Outrage (2010): Japanese Takeshi (Sonatine, Fireworks) Kitano’s New Film

Cannes Film Fest 2010 (In Competition)–Japanese director Takeshi Kitano once said in an interview in response to a journalist’s observation that all his films appear to respond to criticism of the previous work: “If there are three things about a film that are good, those are the three souvenirs the film left me, and I don’t need anything else. Then in the next film I collect a couple more, and they add up.”

Kitano is typically one of the most interesting and dynamic action directors. His yakuza and gangster films have a poetic and soulful immediacy, especially “Violent Cop,” “Sonatine” and Venice prize-winner “Fireworks.” That is why it is rather unfortunate his new film, “Outrage,” stands as one of the disappointments of the Cannes competition.

Kitano’s films are often couched in a strong and lively critique of Japanese culture, particularly the social conformity and hierarcical social order. That is no doubt explains why he returns repeatedly to stories on the insular, violent and peculiar habits of the Japanese criminal underground.

The new film is certainly lively and well directed. Shot in widescreen, the images have a peculiar power and dreamy allure that evoke the tactile, hash fascination these men hold over each other. The movie’s story pivots on the hallmarks of gangster film of loyalty, honor, betrayal and revenge. In “Outrage,” the title misleads.

Kitano atomizes that milieu, but the new piece never transforms the material or takes it in new or exciting directions. For the first time, the results feel second hand and strangely bloodless. Worst of all, the film is streaked with an alarming, casual sadism involving the multiple deaths, stabbings, severing of people hands, even a garroting, that feels like the work of an action director rather than a film artist.

“Violent Cop” and “Sonatine” pointed to the moment when Kitano broke free of narrative limitations and exploited his background and training as a comedian for serious effect, especially in his deadpan arrangements and cutting, where the violent juxtaposition of images and sound is both surprising and daring.

Kitano stars as Otomo, the muscle and boss of his self-titled unit that make up one of several interlocking groups that comprise the feared (and fearful) Sanno-kai clan that controls the Tokyo underworld. The top mob boss Sekuichi (Soichiro Kitamura), known as “Mr. Chairman,” expresses concern about an outside arrangement between a corollary underworld associate Ikemoto (Jun Kunimura) and an outsider Murase (Renji Ishibashi) who’s not part of the Sanno-kai clan.

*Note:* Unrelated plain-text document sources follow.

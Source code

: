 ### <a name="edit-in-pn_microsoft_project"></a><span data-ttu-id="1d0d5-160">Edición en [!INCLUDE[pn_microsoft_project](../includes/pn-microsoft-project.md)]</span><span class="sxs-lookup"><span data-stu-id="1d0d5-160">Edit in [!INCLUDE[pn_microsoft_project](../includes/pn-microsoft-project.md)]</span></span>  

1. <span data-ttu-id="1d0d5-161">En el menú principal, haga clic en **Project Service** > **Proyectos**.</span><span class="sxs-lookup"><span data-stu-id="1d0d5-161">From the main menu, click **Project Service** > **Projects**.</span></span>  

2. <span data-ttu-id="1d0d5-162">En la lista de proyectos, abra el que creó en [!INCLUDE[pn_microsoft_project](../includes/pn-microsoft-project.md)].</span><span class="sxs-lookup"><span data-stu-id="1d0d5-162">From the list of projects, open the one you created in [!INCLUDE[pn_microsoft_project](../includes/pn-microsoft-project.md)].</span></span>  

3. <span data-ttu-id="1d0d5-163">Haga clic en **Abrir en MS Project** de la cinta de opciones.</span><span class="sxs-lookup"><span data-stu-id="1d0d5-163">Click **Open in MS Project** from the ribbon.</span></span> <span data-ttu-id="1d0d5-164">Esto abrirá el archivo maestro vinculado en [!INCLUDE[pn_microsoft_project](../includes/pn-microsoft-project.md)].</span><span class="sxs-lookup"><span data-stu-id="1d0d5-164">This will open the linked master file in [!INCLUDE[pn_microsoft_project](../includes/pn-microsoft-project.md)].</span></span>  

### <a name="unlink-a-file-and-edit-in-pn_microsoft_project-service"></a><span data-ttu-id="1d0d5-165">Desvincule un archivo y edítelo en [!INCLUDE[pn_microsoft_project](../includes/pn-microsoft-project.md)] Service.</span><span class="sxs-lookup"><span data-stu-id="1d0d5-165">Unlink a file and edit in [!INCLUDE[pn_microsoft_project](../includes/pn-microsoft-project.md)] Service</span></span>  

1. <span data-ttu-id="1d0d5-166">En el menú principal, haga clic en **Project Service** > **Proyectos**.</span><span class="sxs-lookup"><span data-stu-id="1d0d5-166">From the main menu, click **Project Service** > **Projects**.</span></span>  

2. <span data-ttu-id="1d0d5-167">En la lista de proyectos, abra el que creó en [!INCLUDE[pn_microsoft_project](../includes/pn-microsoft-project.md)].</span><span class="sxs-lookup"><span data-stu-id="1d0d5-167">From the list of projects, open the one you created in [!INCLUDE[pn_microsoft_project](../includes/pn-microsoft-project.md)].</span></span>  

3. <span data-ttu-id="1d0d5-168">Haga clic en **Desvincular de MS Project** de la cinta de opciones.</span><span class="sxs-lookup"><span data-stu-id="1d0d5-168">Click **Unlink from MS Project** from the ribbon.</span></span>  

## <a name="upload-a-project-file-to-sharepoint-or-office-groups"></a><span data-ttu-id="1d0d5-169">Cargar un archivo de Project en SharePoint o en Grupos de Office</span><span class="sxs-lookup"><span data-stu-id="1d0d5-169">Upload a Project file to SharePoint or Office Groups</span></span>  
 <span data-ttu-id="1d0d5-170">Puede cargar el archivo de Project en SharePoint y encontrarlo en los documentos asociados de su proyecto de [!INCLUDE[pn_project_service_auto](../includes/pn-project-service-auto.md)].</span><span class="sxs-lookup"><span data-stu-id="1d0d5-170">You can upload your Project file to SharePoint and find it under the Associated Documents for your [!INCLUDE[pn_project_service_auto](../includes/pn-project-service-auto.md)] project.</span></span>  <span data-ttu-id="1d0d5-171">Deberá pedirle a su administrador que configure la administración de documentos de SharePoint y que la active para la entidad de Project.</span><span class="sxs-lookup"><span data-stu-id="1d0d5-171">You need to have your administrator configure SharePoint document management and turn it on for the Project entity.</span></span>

In response Otomo is ordered by the chairman’s top lieutenant Kato (Tomokazu Miura), to orchestrate a power move that lessens Murase’s control and underlines the clan’s autonomy and power. Otomo’s plan, involving the debt at a yakuza-owned bar, is almost too ingeniously deployed. It secures the attention of Murase, ensuring his fealty to the clan. It also culminates in a humiliating gesture forcing Murase to acknowledge his own diminishing power.

Murase, naturally, is none too pleased about the implications of his diminished power. Otomo’s power action sets in motion an increasingly violent series of reprisals, gangland attacks and subterfuge involving the back end negotiation and secret agreements about how the different divisions vie for power, money and status. After Otomo violently cuts up the face of his own henchman, Murase demands a violent response, an act that ends with the death of a faithful Otomo operative.

The operation against Murase only points out the tenuous foundation of the criminal enterprise. As the stakes for power and might ratchet up, the violence escalates. The drama and interest suffer by comparison.

Strangely, that’s where “Outrage” begins to falter. In “Sonatine” and “Fireworks,” plot was secondary to the mood, imagery and associations embedded in the action. Indeed, the larger point was confronting the nature and response of violence. As such, Kitano showed a remarkable feeling for what violence is heir to and the personal sense of violation and loss experienced by the various combatants and outside perspectives, like families, wives and children.

In “Outrage,” the violence is nasty and abhorrent. Even worse, too often Kitano seems to derive a squeamish satisfaction in the process. Twice he renders characters in tight close up to emphasize the cruelty and facial disfigurement suffered by two different men or invites laughter at a restaurant patron oblivious his noodles dish contain a man’s severed digits. (Just as bad, a subplot involving an African diplomat to run a covert gambling operation is marked by a racist invective.)

Kitano’s last yakuza-themed film, “Brothers,” was marred by his unfamiliarity with Los Angeles and his primitive command of English. “Outrage” has moments of raw visual power. Kitano remains a strong and compelling screen presence. The motorcycle accident that has rendered parts of his face immobile and inexpressive has resulted in a leaner, direct performance style.

Kitano does a good job of differentiating the different players and gangsters, teasing out their motivations, fears and anxieties. (Women remain, as ever, a problem for him.) Kitano’s movies always examined yakuza’s warrior code.

His best films took on the received ideas of the gangster movie. His previous movies brilliantly alternated engagement and detachment that confounded our sense of anticipation. “Outrage” too often is content for the repetitive and unfeeling.